Je ne vais pas définir le concept de récession agricole. Plutôt, je vais examiner les tendances récentes des prix agricoles et des recettes monétaires agricoles. Les prix nous renseignent sur le revenu par unité de production, tandis que les recettes monétaires agricoles tiennent également compte des variations dans la production. Si nous observons que les prix et les recettes monétaires n’ont pas augmenté et ne devraient pas augmenter, alors nous conclurons qu’une récession agricole est probable.
Les données sur les prix sont tirées des séries d’indices des produits agricoles de Statistique Canada. J’utilise des indices de prix parce qu’ils permettent des comparaisons entre les provinces et les groupes de produits. Les indices des prix agricoles tiennent compte d’un panier représentatif de produits dans chaque province. Cela signifie que les indices de prix varient d’une province à l’autre en raison de facteurs économiques qui leur sont propres et parce que les groupes de produits agricoles ne sont pas exactement les mêmes d’une province à l’autre.
Pour toutes les provinces, à l’exception de l’Atlantique et de la Colombie-Britannique, l’indice des prix des cultures a atteint un sommet en 2022 et a suivi une tendance à la baisse depuis. Ces tendances sont fortement influencées par les prix des grandes cultures. Les prévisions n’indiquent pas un potentiel significatif de rebond au cours de la prochaine année.
Le sommet de 2022 dépend du mélange de cultures de chaque province. Dans les Prairies, les grandes cultures occupent une grande part de la production et nous observons des pics beaucoup plus importants dans ces provinces. Au Québec et en Ontario, les pics sont plus petits, car les productions de fruits et légumes y sont relativement plus importantes.
Les prix du bétail ont suivi une tendance à la hausse dans toutes les provinces depuis 2020, quoiqu’ils ont été volatils. Les prévisions montrent que les prix devraient atteindre un sommet au milieu de 2025, puis baisser en suivant les tendances saisonnières, notamment pour les prix du porc.

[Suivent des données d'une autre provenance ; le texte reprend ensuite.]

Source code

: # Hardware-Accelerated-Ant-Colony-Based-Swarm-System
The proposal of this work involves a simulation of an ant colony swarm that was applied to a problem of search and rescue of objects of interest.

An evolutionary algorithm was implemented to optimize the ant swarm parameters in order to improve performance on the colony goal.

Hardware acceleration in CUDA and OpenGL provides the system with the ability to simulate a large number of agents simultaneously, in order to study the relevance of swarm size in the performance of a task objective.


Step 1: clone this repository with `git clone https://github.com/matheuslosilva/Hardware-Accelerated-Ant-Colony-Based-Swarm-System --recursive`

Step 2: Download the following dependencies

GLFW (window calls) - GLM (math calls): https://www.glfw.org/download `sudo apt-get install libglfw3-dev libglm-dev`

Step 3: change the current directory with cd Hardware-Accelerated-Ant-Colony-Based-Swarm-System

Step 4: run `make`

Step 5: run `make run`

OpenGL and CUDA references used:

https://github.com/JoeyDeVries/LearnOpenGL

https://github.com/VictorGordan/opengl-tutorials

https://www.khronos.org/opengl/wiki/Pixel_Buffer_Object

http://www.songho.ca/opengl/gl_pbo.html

En ce qui concerne les indices des prix agricoles totaux, nous observons que dans les provinces qui dépendent davantage des grandes cultures, en particulier le Manitoba et la Saskatchewan, les prix ont atteint un sommet en 2022, puis ont diminué depuis. L’autre province des Prairies, l’Alberta, a un important secteur des cultures, mais aussi un important secteur bovin. Les prix ont diminué dans cette province, mais dans une moindre mesure qu’au Manitoba et en Saskatchewan. Le Québec et l’Ontario ont des productions agricoles diversifiées et les prix ont stagné depuis 2022, mais ils ont été volatils. Pour l’Atlantique et la Colombie-Britannique, les prix ont généralement suivi une tendance à la hausse depuis 2010.
Les données trimestrielles sur les recettes monétaires agricoles sont de Statistique Canada. Les observations les plus récentes sont pour le troisième trimestre de 2024.
Les recettes des cultures sont saisonnières, en particulier dans des provinces comme la Colombie-Britannique, l’Ontario et le Québec, où les cultures non stockables représentent une plus grande part des recettes. Les recettes des cultures dans les provinces des Prairies sont principalement tirées des céréales et des oléagineux, des produits stockables, ce qui tend à lisser les recettes des cultures puisque les agriculteurs vendent tout au long de l’année.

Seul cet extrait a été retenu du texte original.